[Start of section]

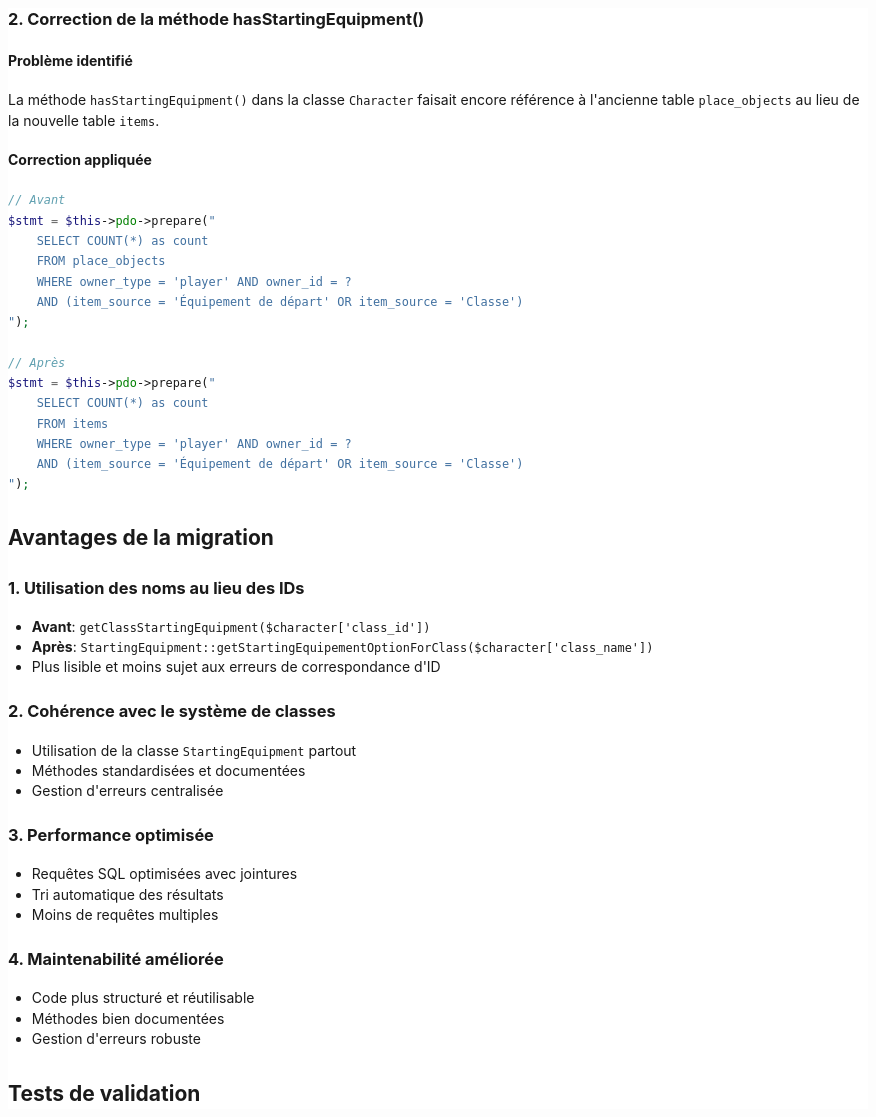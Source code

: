 ### 2. Correction de la méthode hasStartingEquipment()

#### Problème identifié
La méthode `hasStartingEquipment()` dans la classe `Character` faisait encore référence à l'ancienne table `place_objects` au lieu de la nouvelle table `items`.

#### Correction appliquée
```php
// Avant
$stmt = $this->pdo->prepare("
    SELECT COUNT(*) as count 
    FROM place_objects 
    WHERE owner_type = 'player' AND owner_id = ? 
    AND (item_source = 'Équipement de départ' OR item_source = 'Classe')
");

// Après
$stmt = $this->pdo->prepare("
    SELECT COUNT(*) as count 
    FROM items 
    WHERE owner_type = 'player' AND owner_id = ? 
    AND (item_source = 'Équipement de départ' OR item_source = 'Classe')
");
```

## Avantages de la migration

### 1. **Utilisation des noms au lieu des IDs**
- **Avant**: `getClassStartingEquipment($character['class_id'])`
- **Après**: `StartingEquipment::getStartingEquipementOptionForClass($character['class_name'])`
- Plus lisible et moins sujet aux erreurs de correspondance d'ID

### 2. **Cohérence avec le système de classes**
- Utilisation de la classe `StartingEquipment` partout
- Méthodes standardisées et documentées
- Gestion d'erreurs centralisée

### 3. **Performance optimisée**
- Requêtes SQL optimisées avec jointures
- Tri automatique des résultats
- Moins de requêtes multiples

### 4. **Maintenabilité améliorée**
- Code plus structuré et réutilisable
- Méthodes bien documentées
- Gestion d'erreurs robuste

## Tests de validation
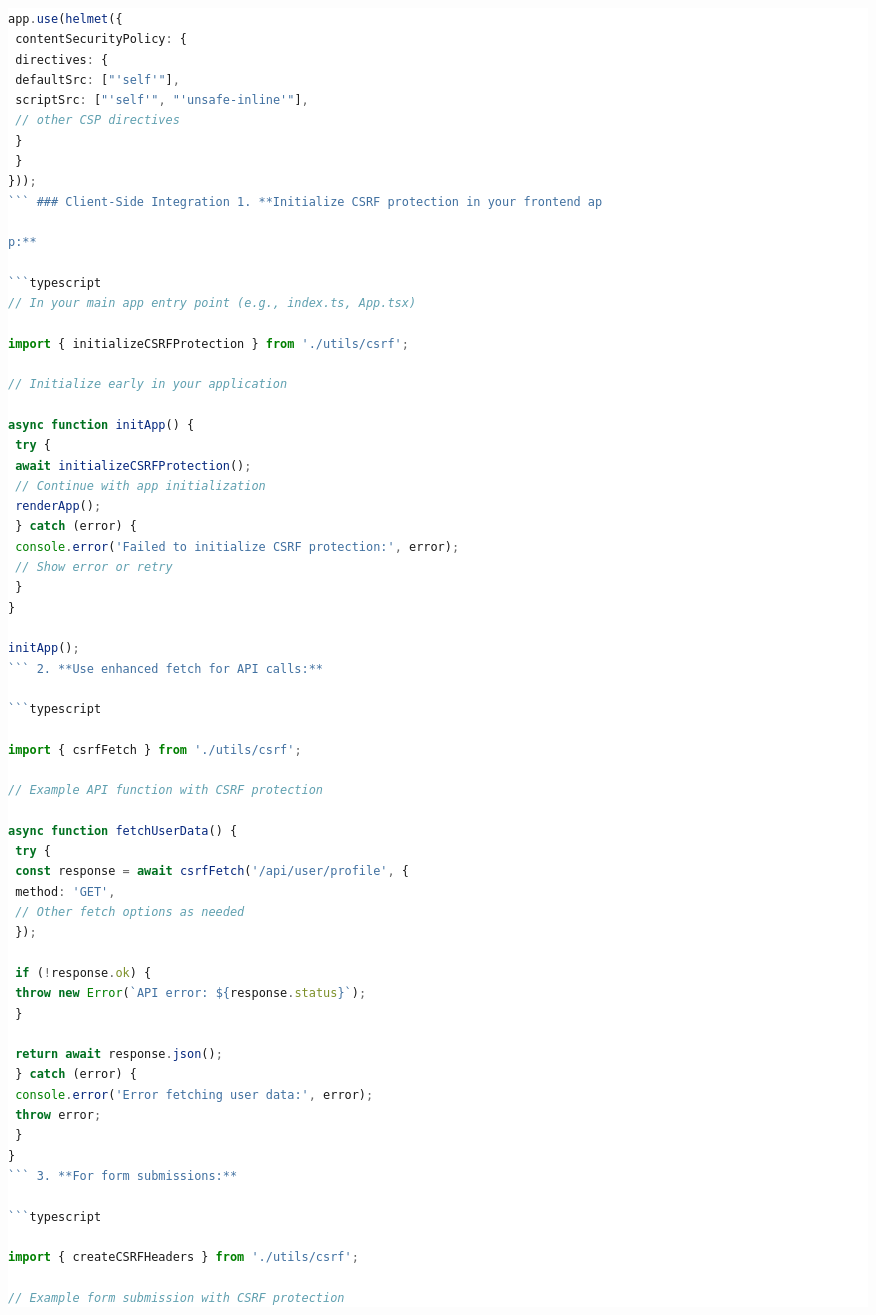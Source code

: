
 ```typescript
app.use(helmet({
 contentSecurityPolicy: {
 directives: {
 defaultSrc: ["'self'"],
 scriptSrc: ["'self'", "'unsafe-inline'"],
 // other CSP directives
 }
 }
}));
``` ### Client-Side Integration 1. **Initialize CSRF protection in your frontend ap

p:**

```typescript
// In your main app entry point (e.g., index.ts, App.tsx)

import { initializeCSRFProtection } from './utils/csrf';

// Initialize early in your application

async function initApp() {
 try {
 await initializeCSRFProtection();
 // Continue with app initialization
 renderApp();
 } catch (error) {
 console.error('Failed to initialize CSRF protection:', error);
 // Show error or retry
 }
}

initApp();
``` 2. **Use enhanced fetch for API calls:**

```typescript

import { csrfFetch } from './utils/csrf';

// Example API function with CSRF protection

async function fetchUserData() {
 try {
 const response = await csrfFetch('/api/user/profile', {
 method: 'GET',
 // Other fetch options as needed
 });

 if (!response.ok) {
 throw new Error(`API error: ${response.status}`);
 }

 return await response.json();
 } catch (error) {
 console.error('Error fetching user data:', error);
 throw error;
 }
}
``` 3. **For form submissions:**

```typescript

import { createCSRFHeaders } from './utils/csrf';

// Example form submission with CSRF protection
```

[End of section]

Problem to solve ▸
Only a number is wanted here: the count of lines above that hold the word "items".

Exercise output ▸
2